SickRage/lib/ftfy/compatibility.py

"""
Makes some function names and behavior consistent between Python 2 and
Python 3, and also between narrow and wide builds.
"""
from __future__ import unicode_literals
import sys
import re
import unicodedata

if sys.hexversion >= 0x03000000:
    from html import entities
    unichr = chr
    xrange = range
    PYTHON2 = False
else:
    import htmlentitydefs as entities
    unichr = unichr
    xrange = xrange
    PYTHON2 = True
htmlentitydefs = entities

PYTHON34_OR_LATER = (sys.hexversion >= 0x03040000)


def _narrow_unichr_workaround(codepoint):
    """
    A replacement for unichr() on narrow builds of Python. This will get
    us the narrow representation of an astral character, which will be
    a string of length two, containing two UTF-16 surrogates.
    """
    escaped = b'\\U%08x' % codepoint
    return escaped.decode('unicode-escape')

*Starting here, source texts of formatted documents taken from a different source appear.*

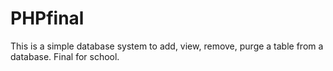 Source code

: # PHPfinal
This is a simple database system to add, view, remove, purge a table from a database. Final for school.
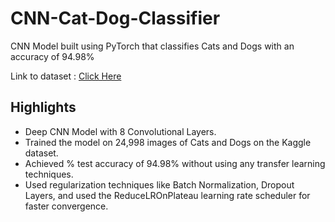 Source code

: # CNN-Cat-Dog-Classifier

CNN Model built using PyTorch that classifies Cats and Dogs with an accuracy of 94.98%

Link to dataset : [Click Here](https://www.kaggle.com/datasets/bhavikjikadara/dog-and-cat-classification-dataset)

## Highlights
* Deep CNN Model with 8 Convolutional Layers.
* Trained the model on 24,998 images of Cats and Dogs on the Kaggle dataset.
* Achieved % test accuracy of 94.98% without using any transfer learning techniques.
* Used regularization techniques like Batch Normalization, Dropout Layers, and used the ReduceLROnPlateau learning rate scheduler for faster convergence.
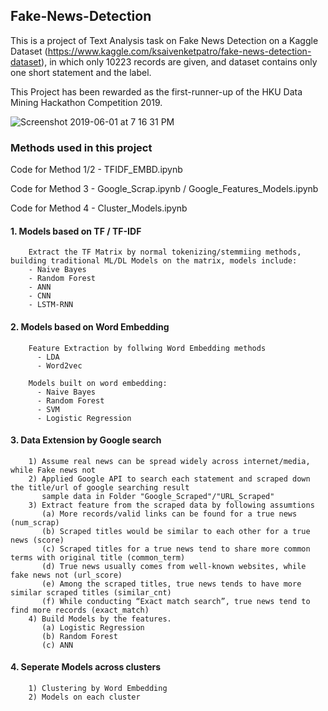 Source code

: ## Fake-News-Detection

This is a project of Text Analysis task on Fake News Detection on a Kaggle Dataset (https://www.kaggle.com/ksaivenketpatro/fake-news-detection-dataset), in which only 10223 records are given, and dataset contains only one short statement and the label.

This Project has been rewarded as the first-runner-up of the HKU Data Mining Hackathon Competition 2019.

![Screenshot 2019-06-01 at 7 16 31 PM](https://user-images.githubusercontent.com/29504448/58748514-932dbb80-84ac-11e9-92e5-a9df185a132b.png)

### Methods used in this project
Code for Method 1/2 - TFIDF_EMBD.ipynb

Code for Method 3 - Google_Scrap.ipynb / Google_Features_Models.ipynb

Code for Method 4 - Cluster_Models.ipynb


#### 1. Models based on TF / TF-IDF
        Extract the TF Matrix by normal tokenizing/stemmiing methods, building traditional ML/DL Models on the matrix, models include:
        - Naive Bayes
        - Random Forest
        - ANN
        - CNN
        - LSTM-RNN

#### 2. Models based on Word Embedding
        Feature Extraction by follwing Word Embedding methods
          - LDA
          - Word2vec
        
        Models built on word embedding:
          - Naive Bayes
          - Random Forest
          - SVM
          - Logistic Regression

#### 3. Data Extension by Google search
        1) Assume real news can be spread widely across internet/media, while Fake news not
        2) Applied Google API to search each statement and scraped down the title/url of google searching result 
           sample data in Folder "Google_Scraped"/"URL_Scraped"
        3) Extract feature from the scraped data by following assumtions
           (a) More records/valid links can be found for a true news (num_scrap)
           (b) Scraped titles would be similar to each other for a true news (score)
           (c) Scraped titles for a true news tend to share more common terms with original title (common_term)
           (d) True news usually comes from well-known websites, while fake news not (url_score)
           (e) Among the scraped titles, true news tends to have more similar scraped titles (similar_cnt)
           (f) While conducting “Exact match search”, true news tend to find more records (exact_match)
        4) Build Models by the features.
           (a) Logistic Regression
           (b) Random Forest
           (c) ANN

#### 4. Seperate Models across clusters
        1) Clustering by Word Embedding
        2) Models on each cluster






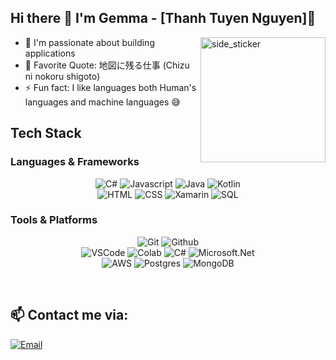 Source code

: ## Hi there :wave: I'm Gemma - [Thanh Tuyen Nguyen]🌱 
<img align="right" width=200px height=200px alt="side_sticker" src="https://i.giphy.com/media/v1.Y2lkPTc5MGI3NjExaWZiZzI5bnFpZjNxb2lwamR0b2E2ZTljczZ5MXU5MmxraG04OTZvYiZlcD12MV9pbnRlcm5hbF9naWZfYnlfaWQmY3Q9Zw/ua7vVw9awZKWwLSYpW/giphy.gif" />

- 🔭 I'm passionate about building applications
- 🥅 Favorite Quote: 地図に残る仕事 (Chizu ni nokoru shigoto) 
- :zap: Fun fact: I like languages both Human's languages and machine languages 😅

## Tech Stack 
### Languages & Frameworks
<p align="center">
<img alt="C#" src="https://img.shields.io/badge/C%23-480ca8?style=flat&logoColor=white">
<img alt="Javascript" src="https://img.shields.io/badge/Javascript-ffd60a">
<img alt="Java" src="https://img.shields.io/badge/Java-%2523ffffff?style=flat&logoColor=white">
<img alt="Kotlin"  src="https://img.shields.io/badge/Kotlin-7678ed?style=flat&logoColor=white" />
<br/>
<img alt="HTML"  src="https://img.shields.io/badge/HTML-ff5400?style=flat&logoColor=white" />
<img alt="CSS"  src="https://img.shields.io/badge/CSS-4361ee?style=flat&logoColor=white" />
<img alt="Xamarin" src="https://img.shields.io/badge/Xamarin-4cc9f0?style=flat&logoColor=white">
<img alt="SQL" src="https://img.shields.io/badge/SQL-f18701?style=flat&logoColor=white" />
</p>


### Tools & Platforms
<p align="center">
<img alt="Git" src="https://img.shields.io/badge/Git-f05134?style=for-the-badge&logo=git&logoColor=f05134&labelColor=282828">
<img alt="Github" src="https://img.shields.io/badge/GitHub-100000?style=for-the-badge&logo=github&logoColor=white" />
<br/>
<img alt="VSCode" src="https://img.shields.io/badge/Visual%20Studio%20Code-0078d7.svg?style=for-the-badge&logo=visual-studio-code&logoColor=white">
<img alt="Colab" src="https://img.shields.io/badge/Colab-fb9c04?style=for-the-badge&&logo=google-colab&logoColor=fb9c04&labelColor=282828">
<img alt="C#"  src="https://img.shields.io/badge/C%23-0077b6" />
<img alt="Microsoft.Net"  src="https://img.shields.io/badge/Microsoft.Net-8338ec" />
<br/>
<img alt="AWS"  src="https://img.shields.io/badge/Amazon_AWS-FF9900?style=for-the-badge&logo=amazonaws&logoColor=white" />
<img alt="Postgres" src="https://img.shields.io/badge/PostgreSQL-316192?style=for-the-badge&logo=postgresql&logoColor=white" />
<img alt="MongoDB" src="https://img.shields.io/badge/MongoDB-4EA94B?style=for-the-badge&logo=mongodb&logoColor=white" />
</p>
<br />

## 📫 Contact me via:

[![Email](https://img.shields.io/badge/Email-0077B5?style=for-the-badge&logo=email&logoColor=white)](thanhtuyencs163@gmail.com)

if sys.maxunicode < 0x10000:
    unichr = _narrow_unichr_workaround
    # In a narrow build of Python, we can't write a regex involving astral
    # characters. If we want to write the regex:
    #
    #   [\U00100000-\U0010ffff]
    #
    # The actual string that defines it quietly turns into:
    #
    #   [\udbc0\udc00-\udbff\udfff]
    #
    # And now the range operator only applies to the middle two characters.
    # It looks like a range that's going backwards from \dc00 to \dbff,
    # which is an error.
    #
    # What we can do instead is rewrite the expression to be _about_ the two
    # surrogates that make up the astral characters, instead of the characters
    # themselves. This would be wrong on a wide build, but it works on a
    # narrow build.
    UNSAFE_PRIVATE_USE_RE = re.compile('[\udbc0-\udbff][\udc00-\udfff]')
else:
    UNSAFE_PRIVATE_USE_RE = re.compile('[\U00100000-\U0010ffff]')


def bytes_to_ints(bytestring):
    """
    No matter what version of Python this is, make a sequence of integers from
    a bytestring. On Python 3, this is easy, because a 'bytes' object _is_ a
    sequence of integers.
    """
    if PYTHON2:
        return [ord(b) for b in bytestring]
    else:
        return bytestring


def is_printable(char):
    """
    str.isprintable() is new in Python 3. It's useful in `explain_unicode`, so
    let's make a crude approximation in Python 2.
    """
    if PYTHON2:
        return not unicodedata.category(char).startswith('C')
    else:
        return char.isprintable()